*Try it*.
Return each line in the records below that includes "Enterprise".
------ Supplied material ------
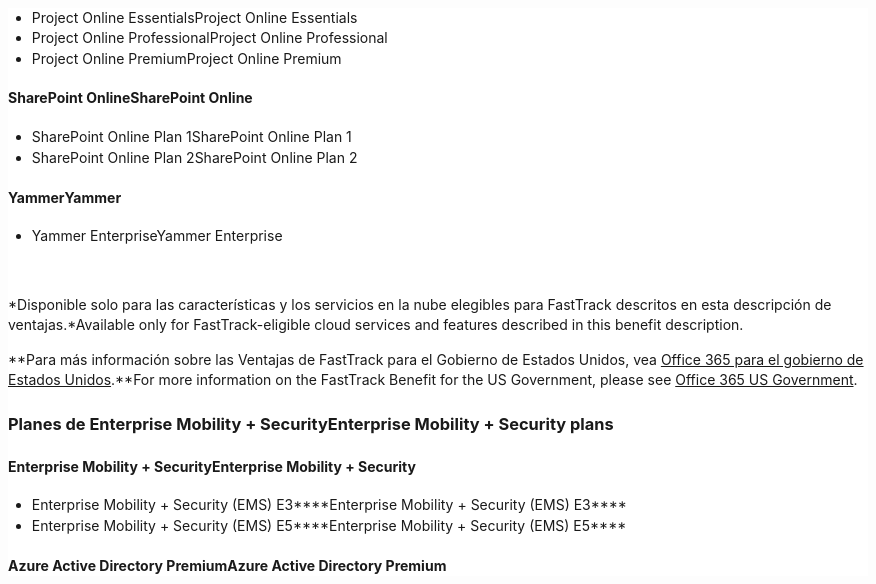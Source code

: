   - <span data-ttu-id="ad8c3-195">Project Online Essentials</span><span class="sxs-lookup"><span data-stu-id="ad8c3-195">Project Online Essentials</span></span>
  - <span data-ttu-id="ad8c3-196">Project Online Professional</span><span class="sxs-lookup"><span data-stu-id="ad8c3-196">Project Online Professional</span></span>
  - <span data-ttu-id="ad8c3-197">Project Online Premium</span><span class="sxs-lookup"><span data-stu-id="ad8c3-197">Project Online Premium</span></span>

#### <a name="sharepoint-online"></a><span data-ttu-id="ad8c3-198">SharePoint Online</span><span class="sxs-lookup"><span data-stu-id="ad8c3-198">SharePoint Online</span></span>

  - <span data-ttu-id="ad8c3-199">SharePoint Online Plan 1</span><span class="sxs-lookup"><span data-stu-id="ad8c3-199">SharePoint Online Plan 1</span></span>
  - <span data-ttu-id="ad8c3-200">SharePoint Online Plan 2</span><span class="sxs-lookup"><span data-stu-id="ad8c3-200">SharePoint Online Plan 2</span></span>

#### <a name="yammer"></a><span data-ttu-id="ad8c3-201">Yammer</span><span class="sxs-lookup"><span data-stu-id="ad8c3-201">Yammer</span></span>

  - <span data-ttu-id="ad8c3-202">Yammer Enterprise</span><span class="sxs-lookup"><span data-stu-id="ad8c3-202">Yammer Enterprise</span></span>

<br>

<span data-ttu-id="ad8c3-203">\*Disponible solo para las características y los servicios en la nube elegibles para FastTrack descritos en esta descripción de ventajas.</span><span class="sxs-lookup"><span data-stu-id="ad8c3-203">\*Available only for FastTrack-eligible cloud services and features described in this benefit description.</span></span>  
      
<span data-ttu-id="ad8c3-204">\*\*Para más información sobre las Ventajas de FastTrack para el Gobierno de Estados Unidos, vea [Office 365 para el gobierno de Estados Unidos](https://aka.ms/aboutgovcloud).</span><span class="sxs-lookup"><span data-stu-id="ad8c3-204">\*\*For more information on the FastTrack Benefit for the US Government, please see [Office 365 US Government](https://aka.ms/aboutgovcloud).</span></span>  
       
      
### <a name="enterprise-mobility--security-plans"></a><span data-ttu-id="ad8c3-205">Planes de Enterprise Mobility + Security</span><span class="sxs-lookup"><span data-stu-id="ad8c3-205">Enterprise Mobility + Security plans</span></span>  
      
#### <a name="enterprise-mobility--security"></a><span data-ttu-id="ad8c3-206">Enterprise Mobility + Security</span><span class="sxs-lookup"><span data-stu-id="ad8c3-206">Enterprise Mobility + Security</span></span>

  - <span data-ttu-id="ad8c3-207">Enterprise Mobility + Security (EMS) E3\*\*\*\*</span><span class="sxs-lookup"><span data-stu-id="ad8c3-207">Enterprise Mobility + Security (EMS) E3\*\*\*\*</span></span>
  - <span data-ttu-id="ad8c3-208">Enterprise Mobility + Security (EMS) E5\*\*\*\*</span><span class="sxs-lookup"><span data-stu-id="ad8c3-208">Enterprise Mobility + Security (EMS) E5\*\*\*\*</span></span>

#### <a name="azure-active-directory-premium"></a><span data-ttu-id="ad8c3-209">Azure Active Directory Premium</span><span class="sxs-lookup"><span data-stu-id="ad8c3-209">Azure Active Directory Premium</span></span>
------
*Exercise response*.
  - <span data-ttu-id="ad8c3-202">Yammer Enterprise</span><span class="sxs-lookup"><span data-stu-id="ad8c3-202">Yammer Enterprise</span></span>
### <a name="enterprise-mobility--security-plans"></a><span data-ttu-id="ad8c3-205">Planes de Enterprise Mobility + Security</span><span class="sxs-lookup"><span data-stu-id="ad8c3-205">Enterprise Mobility + Security plans</span></span>  
#### <a name="enterprise-mobility--security"></a><span data-ttu-id="ad8c3-206">Enterprise Mobility + Security</span><span class="sxs-lookup"><span data-stu-id="ad8c3-206">Enterprise Mobility + Security</span></span>
  - <span data-ttu-id="ad8c3-207">Enterprise Mobility + Security (EMS) E3\*\*\*\*</span><span class="sxs-lookup"><span data-stu-id="ad8c3-207">Enterprise Mobility + Security (EMS) E3\*\*\*\*</span></span>
  - <span data-ttu-id="ad8c3-208">Enterprise Mobility + Security (EMS) E5\*\*\*\*</span><span class="sxs-lookup"><span data-stu-id="ad8c3-208">Enterprise Mobility + Security (EMS) E5\*\*\*\*</span></span>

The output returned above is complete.